[Saved data entries]
* * * * * * * * *

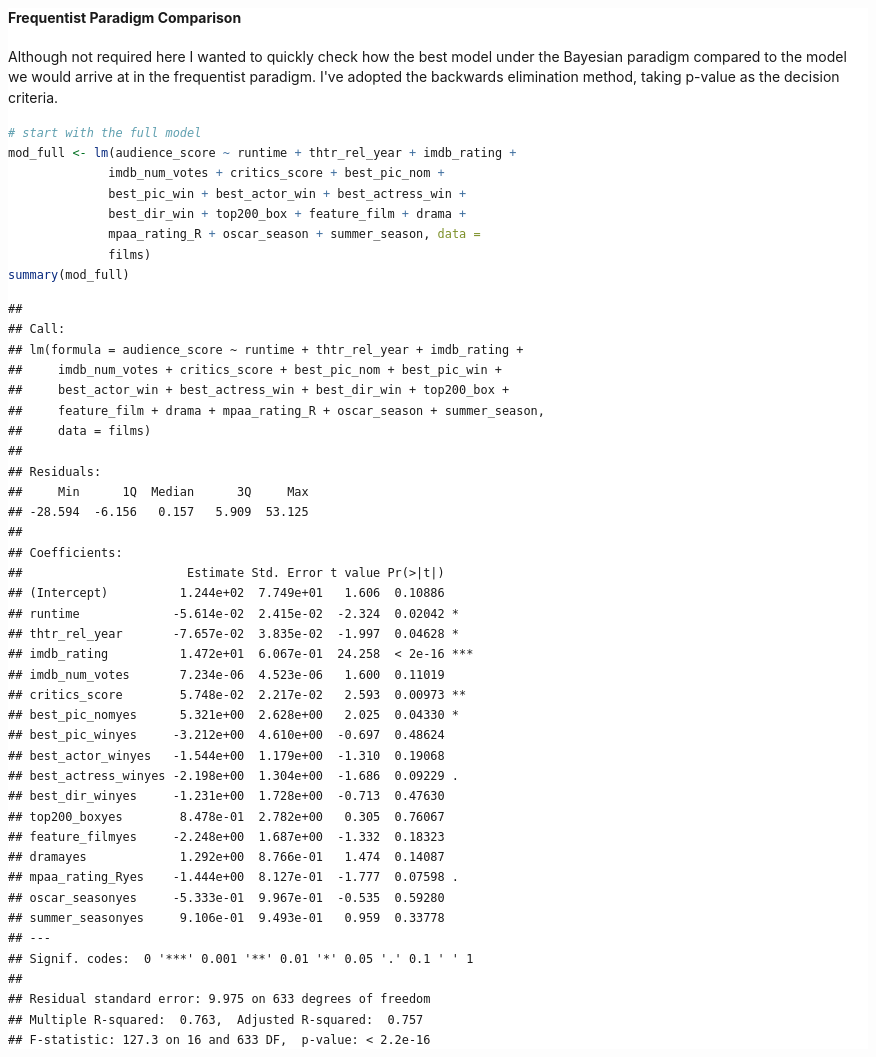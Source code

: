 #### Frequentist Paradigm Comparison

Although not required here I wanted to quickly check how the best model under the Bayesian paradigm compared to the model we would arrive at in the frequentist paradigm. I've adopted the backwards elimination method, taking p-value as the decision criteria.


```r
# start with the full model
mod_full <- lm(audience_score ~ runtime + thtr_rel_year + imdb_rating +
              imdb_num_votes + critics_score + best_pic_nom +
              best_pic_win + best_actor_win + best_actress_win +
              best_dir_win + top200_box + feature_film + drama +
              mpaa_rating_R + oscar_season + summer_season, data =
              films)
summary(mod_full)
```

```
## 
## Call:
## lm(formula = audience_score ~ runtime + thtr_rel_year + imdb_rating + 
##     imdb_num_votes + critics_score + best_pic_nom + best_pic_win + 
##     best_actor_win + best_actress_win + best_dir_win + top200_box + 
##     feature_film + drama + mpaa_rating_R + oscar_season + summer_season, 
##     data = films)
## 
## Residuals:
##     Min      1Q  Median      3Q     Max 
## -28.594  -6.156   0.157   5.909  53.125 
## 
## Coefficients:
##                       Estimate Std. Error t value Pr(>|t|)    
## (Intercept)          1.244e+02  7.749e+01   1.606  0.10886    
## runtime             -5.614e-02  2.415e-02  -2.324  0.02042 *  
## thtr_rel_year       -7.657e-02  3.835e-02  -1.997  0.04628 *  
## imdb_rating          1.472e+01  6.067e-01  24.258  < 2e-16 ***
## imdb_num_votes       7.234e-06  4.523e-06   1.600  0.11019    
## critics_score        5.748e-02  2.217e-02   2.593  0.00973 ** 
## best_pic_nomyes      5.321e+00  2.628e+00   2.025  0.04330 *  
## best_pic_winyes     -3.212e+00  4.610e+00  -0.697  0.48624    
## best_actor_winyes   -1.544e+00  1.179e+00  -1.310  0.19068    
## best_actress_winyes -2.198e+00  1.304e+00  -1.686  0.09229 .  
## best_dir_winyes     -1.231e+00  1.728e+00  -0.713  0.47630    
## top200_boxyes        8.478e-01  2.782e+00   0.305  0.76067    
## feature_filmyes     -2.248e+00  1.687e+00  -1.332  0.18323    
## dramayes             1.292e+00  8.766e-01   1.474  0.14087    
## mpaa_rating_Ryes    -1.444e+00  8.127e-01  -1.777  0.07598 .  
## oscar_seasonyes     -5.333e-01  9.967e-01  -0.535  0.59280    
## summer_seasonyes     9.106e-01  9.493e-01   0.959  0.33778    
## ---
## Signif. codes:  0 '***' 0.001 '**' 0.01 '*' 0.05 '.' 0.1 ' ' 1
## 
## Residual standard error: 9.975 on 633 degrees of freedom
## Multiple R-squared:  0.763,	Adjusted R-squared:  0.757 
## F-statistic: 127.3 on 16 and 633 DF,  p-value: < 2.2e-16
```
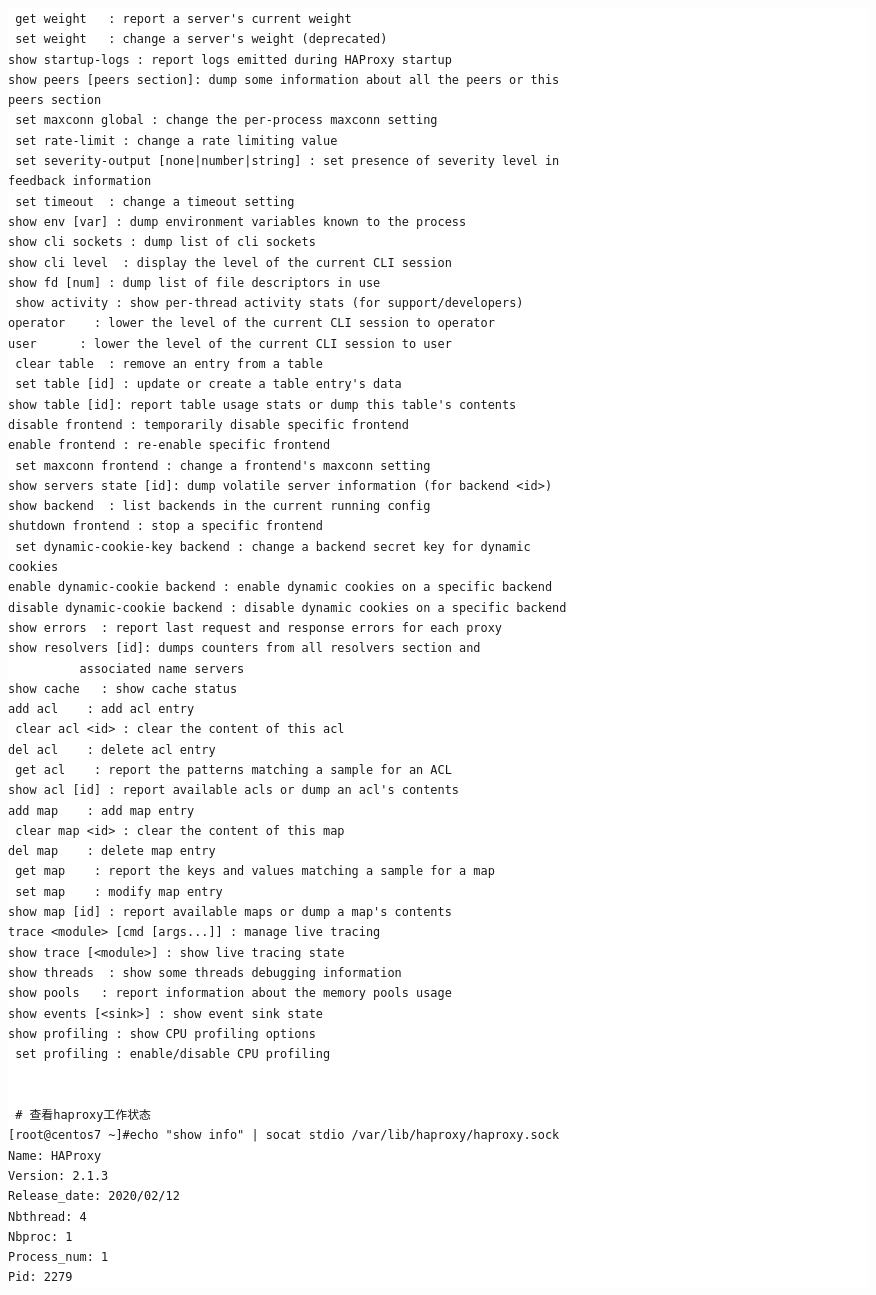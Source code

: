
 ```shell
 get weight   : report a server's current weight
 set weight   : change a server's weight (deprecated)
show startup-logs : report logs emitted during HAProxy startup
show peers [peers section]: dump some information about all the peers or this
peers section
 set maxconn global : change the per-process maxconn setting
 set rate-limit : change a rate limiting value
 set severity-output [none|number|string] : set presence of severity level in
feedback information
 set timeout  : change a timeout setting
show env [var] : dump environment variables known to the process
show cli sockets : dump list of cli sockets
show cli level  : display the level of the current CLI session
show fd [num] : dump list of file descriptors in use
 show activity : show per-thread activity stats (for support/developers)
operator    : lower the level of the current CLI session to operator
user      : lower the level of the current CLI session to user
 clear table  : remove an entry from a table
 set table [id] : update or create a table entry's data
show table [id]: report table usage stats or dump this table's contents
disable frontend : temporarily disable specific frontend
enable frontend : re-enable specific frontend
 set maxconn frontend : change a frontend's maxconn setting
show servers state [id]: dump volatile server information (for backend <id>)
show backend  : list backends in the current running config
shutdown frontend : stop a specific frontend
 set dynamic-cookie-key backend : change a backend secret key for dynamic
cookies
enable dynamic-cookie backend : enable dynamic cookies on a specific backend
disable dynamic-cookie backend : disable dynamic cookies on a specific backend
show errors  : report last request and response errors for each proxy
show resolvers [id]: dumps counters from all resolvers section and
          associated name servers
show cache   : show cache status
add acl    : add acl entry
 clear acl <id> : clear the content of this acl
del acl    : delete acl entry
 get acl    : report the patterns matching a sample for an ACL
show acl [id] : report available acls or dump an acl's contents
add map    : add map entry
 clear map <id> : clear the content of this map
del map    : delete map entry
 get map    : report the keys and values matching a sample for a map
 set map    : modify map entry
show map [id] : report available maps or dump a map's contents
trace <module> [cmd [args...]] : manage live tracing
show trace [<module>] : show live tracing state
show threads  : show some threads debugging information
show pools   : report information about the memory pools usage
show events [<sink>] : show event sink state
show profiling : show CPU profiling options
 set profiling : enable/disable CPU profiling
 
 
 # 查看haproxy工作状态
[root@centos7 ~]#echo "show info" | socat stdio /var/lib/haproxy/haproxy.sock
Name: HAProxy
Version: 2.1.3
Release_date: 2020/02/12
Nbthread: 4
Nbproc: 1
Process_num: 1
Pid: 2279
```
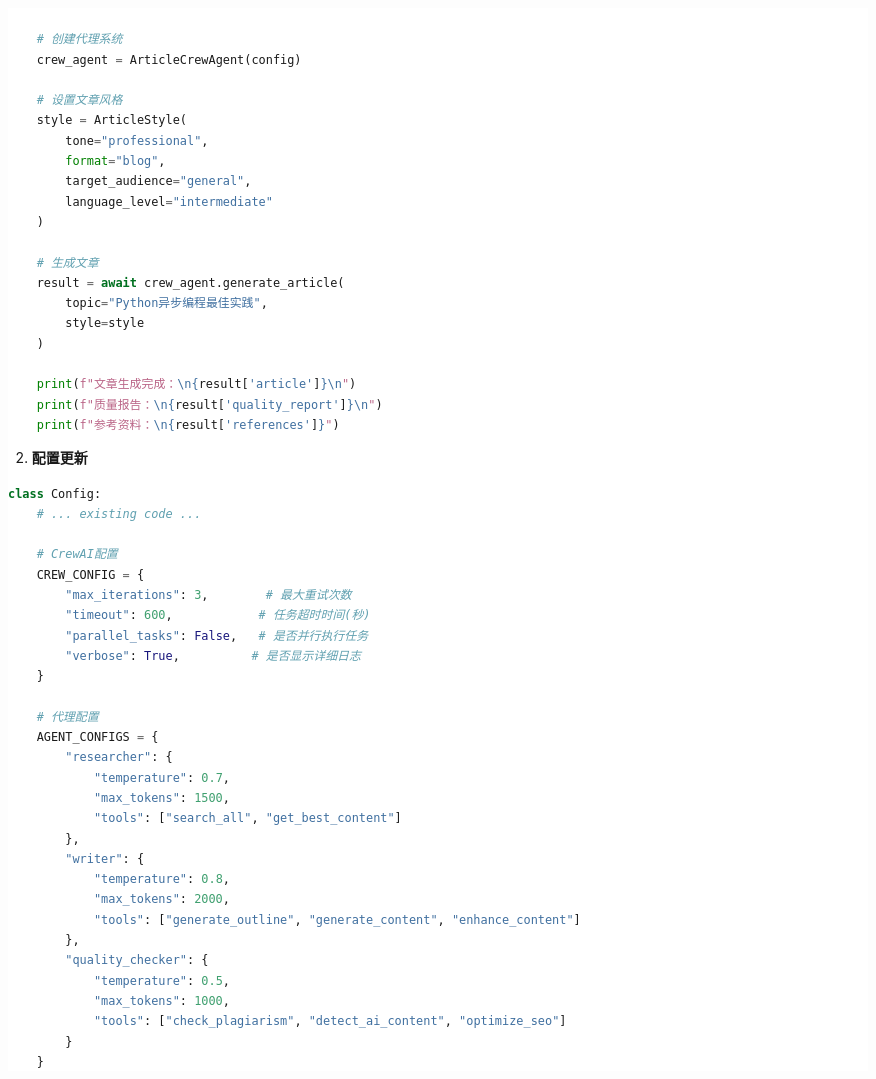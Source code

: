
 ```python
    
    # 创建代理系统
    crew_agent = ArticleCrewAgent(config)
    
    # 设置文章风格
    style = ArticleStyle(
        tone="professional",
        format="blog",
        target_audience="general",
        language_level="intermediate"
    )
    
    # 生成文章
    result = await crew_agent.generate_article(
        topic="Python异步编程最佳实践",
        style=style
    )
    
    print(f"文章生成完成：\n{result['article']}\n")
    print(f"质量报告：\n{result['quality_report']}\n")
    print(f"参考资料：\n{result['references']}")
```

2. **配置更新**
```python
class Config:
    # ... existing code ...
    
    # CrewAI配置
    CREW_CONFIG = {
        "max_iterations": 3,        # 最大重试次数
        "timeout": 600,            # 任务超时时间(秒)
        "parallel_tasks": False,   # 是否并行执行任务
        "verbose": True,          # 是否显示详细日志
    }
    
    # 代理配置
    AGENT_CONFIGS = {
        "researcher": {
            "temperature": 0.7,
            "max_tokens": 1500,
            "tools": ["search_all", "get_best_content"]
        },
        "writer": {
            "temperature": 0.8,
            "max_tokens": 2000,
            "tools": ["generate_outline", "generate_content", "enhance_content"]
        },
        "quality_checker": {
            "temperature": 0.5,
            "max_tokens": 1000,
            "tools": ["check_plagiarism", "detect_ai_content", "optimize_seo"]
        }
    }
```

* * * * * * * * *

The pictures alone are to be left out when the data above is copied; all else must match exactly.

Source code

: #### Frequentist Paradigm Comparison

Although not required here I wanted to quickly check how the best model under the Bayesian paradigm compared to the model we would arrive at in the frequentist paradigm. I've adopted the backwards elimination method, taking p-value as the decision criteria.


```r
# start with the full model
mod_full <- lm(audience_score ~ runtime + thtr_rel_year + imdb_rating +
              imdb_num_votes + critics_score + best_pic_nom +
              best_pic_win + best_actor_win + best_actress_win +
              best_dir_win + top200_box + feature_film + drama +
              mpaa_rating_R + oscar_season + summer_season, data =
              films)
summary(mod_full)
```

```
## 
## Call:
## lm(formula = audience_score ~ runtime + thtr_rel_year + imdb_rating + 
##     imdb_num_votes + critics_score + best_pic_nom + best_pic_win + 
##     best_actor_win + best_actress_win + best_dir_win + top200_box + 
##     feature_film + drama + mpaa_rating_R + oscar_season + summer_season, 
##     data = films)
## 
## Residuals:
##     Min      1Q  Median      3Q     Max 
## -28.594  -6.156   0.157   5.909  53.125 
## 
## Coefficients:
##                       Estimate Std. Error t value Pr(>|t|)    
## (Intercept)          1.244e+02  7.749e+01   1.606  0.10886    
## runtime             -5.614e-02  2.415e-02  -2.324  0.02042 *  
## thtr_rel_year       -7.657e-02  3.835e-02  -1.997  0.04628 *  
## imdb_rating          1.472e+01  6.067e-01  24.258  < 2e-16 ***
## imdb_num_votes       7.234e-06  4.523e-06   1.600  0.11019    
## critics_score        5.748e-02  2.217e-02   2.593  0.00973 ** 
## best_pic_nomyes      5.321e+00  2.628e+00   2.025  0.04330 *  
## best_pic_winyes     -3.212e+00  4.610e+00  -0.697  0.48624    
## best_actor_winyes   -1.544e+00  1.179e+00  -1.310  0.19068    
## best_actress_winyes -2.198e+00  1.304e+00  -1.686  0.09229 .  
## best_dir_winyes     -1.231e+00  1.728e+00  -0.713  0.47630    
## top200_boxyes        8.478e-01  2.782e+00   0.305  0.76067    
## feature_filmyes     -2.248e+00  1.687e+00  -1.332  0.18323    
## dramayes             1.292e+00  8.766e-01   1.474  0.14087    
## mpaa_rating_Ryes    -1.444e+00  8.127e-01  -1.777  0.07598 .  
## oscar_seasonyes     -5.333e-01  9.967e-01  -0.535  0.59280    
## summer_seasonyes     9.106e-01  9.493e-01   0.959  0.33778    
## ---
## Signif. codes:  0 '***' 0.001 '**' 0.01 '*' 0.05 '.' 0.1 ' ' 1
## 
## Residual standard error: 9.975 on 633 degrees of freedom
## Multiple R-squared:  0.763,	Adjusted R-squared:  0.757 
## F-statistic: 127.3 on 16 and 633 DF,  p-value: < 2.2e-16
```
Source code

:
 ```shell
 get weight   : report a server's current weight
 set weight   : change a server's weight (deprecated)
show startup-logs : report logs emitted during HAProxy startup
show peers [peers section]: dump some information about all the peers or this
peers section
 set maxconn global : change the per-process maxconn setting
 set rate-limit : change a rate limiting value
 set severity-output [none|number|string] : set presence of severity level in
feedback information
 set timeout  : change a timeout setting
show env [var] : dump environment variables known to the process
show cli sockets : dump list of cli sockets
show cli level  : display the level of the current CLI session
show fd [num] : dump list of file descriptors in use
 show activity : show per-thread activity stats (for support/developers)
operator    : lower the level of the current CLI session to operator
user      : lower the level of the current CLI session to user
 clear table  : remove an entry from a table
 set table [id] : update or create a table entry's data
show table [id]: report table usage stats or dump this table's contents
disable frontend : temporarily disable specific frontend
enable frontend : re-enable specific frontend
 set maxconn frontend : change a frontend's maxconn setting
show servers state [id]: dump volatile server information (for backend <id>)
show backend  : list backends in the current running config
shutdown frontend : stop a specific frontend
 set dynamic-cookie-key backend : change a backend secret key for dynamic
cookies
enable dynamic-cookie backend : enable dynamic cookies on a specific backend
disable dynamic-cookie backend : disable dynamic cookies on a specific backend
show errors  : report last request and response errors for each proxy
show resolvers [id]: dumps counters from all resolvers section and
          associated name servers
show cache   : show cache status
add acl    : add acl entry
 clear acl <id> : clear the content of this acl
del acl    : delete acl entry
 get acl    : report the patterns matching a sample for an ACL
show acl [id] : report available acls or dump an acl's contents
add map    : add map entry
 clear map <id> : clear the content of this map
del map    : delete map entry
 get map    : report the keys and values matching a sample for a map
 set map    : modify map entry
show map [id] : report available maps or dump a map's contents
trace <module> [cmd [args...]] : manage live tracing
show trace [<module>] : show live tracing state
show threads  : show some threads debugging information
show pools   : report information about the memory pools usage
show events [<sink>] : show event sink state
show profiling : show CPU profiling options
 set profiling : enable/disable CPU profiling
 
 
 # 查看haproxy工作状态
[root@centos7 ~]#echo "show info" | socat stdio /var/lib/haproxy/haproxy.sock
Name: HAProxy
Version: 2.1.3
Release_date: 2020/02/12
Nbthread: 4
Nbproc: 1
Process_num: 1
Pid: 2279
```
Source code

:
 ```python
    
    # 创建代理系统
    crew_agent = ArticleCrewAgent(config)
    
    # 设置文章风格
    style = ArticleStyle(
        tone="professional",
        format="blog",
        target_audience="general",
        language_level="intermediate"
    )
    
    # 生成文章
    result = await crew_agent.generate_article(
        topic="Python异步编程最佳实践",
        style=style
    )
    
    print(f"文章生成完成：\n{result['article']}\n")
    print(f"质量报告：\n{result['quality_report']}\n")
    print(f"参考资料：\n{result['references']}")
```

2. **配置更新**
```python
class Config:
    # ... existing code ...
    
    # CrewAI配置
    CREW_CONFIG = {
        "max_iterations": 3,        # 最大重试次数
        "timeout": 600,            # 任务超时时间(秒)
        "parallel_tasks": False,   # 是否并行执行任务
        "verbose": True,          # 是否显示详细日志
    }
    
    # 代理配置
    AGENT_CONFIGS = {
        "researcher": {
            "temperature": 0.7,
            "max_tokens": 1500,
            "tools": ["search_all", "get_best_content"]
        },
        "writer": {
            "temperature": 0.8,
            "max_tokens": 2000,
            "tools": ["generate_outline", "generate_content", "enhance_content"]
        },
        "quality_checker": {
            "temperature": 0.5,
            "max_tokens": 1000,
            "tools": ["check_plagiarism", "detect_ai_content", "optimize_seo"]
        }
    }
```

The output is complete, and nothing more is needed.